Is there a need to use an SSL offloader if you keep the cookie value in
the URL and tell pbind to look for it there ? ie pbind cookie passive
myCookieName 1 16 enable

>>> degrassi@layer227.com 28/02/2006 4:01:09 am >>>
Are both HTTP and HTTPS services using the same group with the hash
metric? If so then persistence between the two services "should" be
maintained as long as the source IP doesn't change. And there's the
rub... I have been told that some ISPs will proxy HTTP and HTTPS thru
different proxies thus the source IP (clientIP) will change.

The same applies to Pbind clientIP with a free metric like round
robin.
With clientip command enabled, HTTP and HTTPs traffic from the same
client will map to the same server regardless of the load balancing
metric used, since the services are related. Whereas, different
services
from the same client may not map to the same server.

Pbind cookie will only work with HTTP. HTTPS is encrypted so the 2208
cannot see the cookie by itself. You will need to decrypt the session
with an SSL offloader then send the session to the VIP for load
balancing.

Maybe this is the problem.

-----Original Message-----
From: owner-lb-l@vegan.net [mailto:owner-lb-l@vegan.net] On Behalf Of
Adrian Richardson
Sent: Sunday, February 26, 2006 10:48 PM
To: lb-l@vegan.net
Subject: [load balancing] https pbind problem on Alteon 2208

Hi

I'm having a problem with https session persistency with Alteon 2208
when people switch from HTTP to HTTPS in our web application. Our
clients use http until they need to complete a purchase - whereby the
application switches to secure mode. At that point, *some* sessions
break depending on if the session continues on the same real server or
not.

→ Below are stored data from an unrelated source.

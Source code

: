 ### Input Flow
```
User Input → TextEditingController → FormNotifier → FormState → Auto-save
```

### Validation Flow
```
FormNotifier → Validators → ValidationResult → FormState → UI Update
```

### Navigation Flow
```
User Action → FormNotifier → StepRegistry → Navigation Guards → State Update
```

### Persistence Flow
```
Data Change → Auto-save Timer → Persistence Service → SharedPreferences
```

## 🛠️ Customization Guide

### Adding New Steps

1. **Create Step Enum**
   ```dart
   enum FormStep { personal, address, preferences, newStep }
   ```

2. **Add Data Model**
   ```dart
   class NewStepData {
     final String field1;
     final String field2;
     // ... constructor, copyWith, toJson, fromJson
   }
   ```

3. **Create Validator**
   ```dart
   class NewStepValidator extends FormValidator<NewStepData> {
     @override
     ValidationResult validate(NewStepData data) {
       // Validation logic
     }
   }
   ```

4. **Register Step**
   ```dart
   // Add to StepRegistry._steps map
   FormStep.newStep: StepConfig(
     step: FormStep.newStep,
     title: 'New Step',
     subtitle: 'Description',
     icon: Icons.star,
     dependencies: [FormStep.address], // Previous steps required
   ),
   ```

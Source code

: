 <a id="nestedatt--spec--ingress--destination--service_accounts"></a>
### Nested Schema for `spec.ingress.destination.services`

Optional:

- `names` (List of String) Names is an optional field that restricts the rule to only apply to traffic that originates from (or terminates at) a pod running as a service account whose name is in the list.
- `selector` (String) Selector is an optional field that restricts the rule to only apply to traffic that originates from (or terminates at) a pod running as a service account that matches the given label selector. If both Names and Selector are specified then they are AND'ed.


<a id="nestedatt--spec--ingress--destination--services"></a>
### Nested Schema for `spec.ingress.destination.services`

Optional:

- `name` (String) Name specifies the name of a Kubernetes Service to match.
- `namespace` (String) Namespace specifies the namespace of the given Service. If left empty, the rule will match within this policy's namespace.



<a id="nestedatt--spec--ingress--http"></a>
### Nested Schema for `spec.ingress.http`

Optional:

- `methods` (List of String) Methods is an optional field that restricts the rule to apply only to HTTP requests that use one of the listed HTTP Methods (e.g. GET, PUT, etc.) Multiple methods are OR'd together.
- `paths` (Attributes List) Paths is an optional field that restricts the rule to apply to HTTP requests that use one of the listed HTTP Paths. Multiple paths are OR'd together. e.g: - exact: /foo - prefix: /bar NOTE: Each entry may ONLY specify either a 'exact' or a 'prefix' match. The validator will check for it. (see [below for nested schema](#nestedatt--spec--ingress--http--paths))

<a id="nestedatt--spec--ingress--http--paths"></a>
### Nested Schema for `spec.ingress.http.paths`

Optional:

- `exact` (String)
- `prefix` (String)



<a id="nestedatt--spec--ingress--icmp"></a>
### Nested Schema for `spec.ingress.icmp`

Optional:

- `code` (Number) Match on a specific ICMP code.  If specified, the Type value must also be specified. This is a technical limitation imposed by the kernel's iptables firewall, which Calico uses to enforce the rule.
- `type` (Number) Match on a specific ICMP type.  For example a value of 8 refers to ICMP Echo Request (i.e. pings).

In our application users MUST remain on the same real server
they
started when completing the secure transaction.

The metric is hash for the group.

For service HTTP, dbind is enabled and pbind is on cookie (passive).
This seems to work best for us and maintains persistency in most
cases.
 
'clientip' pbind is no good as many of our clients are behind mega
proxies.

I can't find a good pbind configuration for HTTPS.
* clientip: doesn't work - sessions can go to the wrong real server.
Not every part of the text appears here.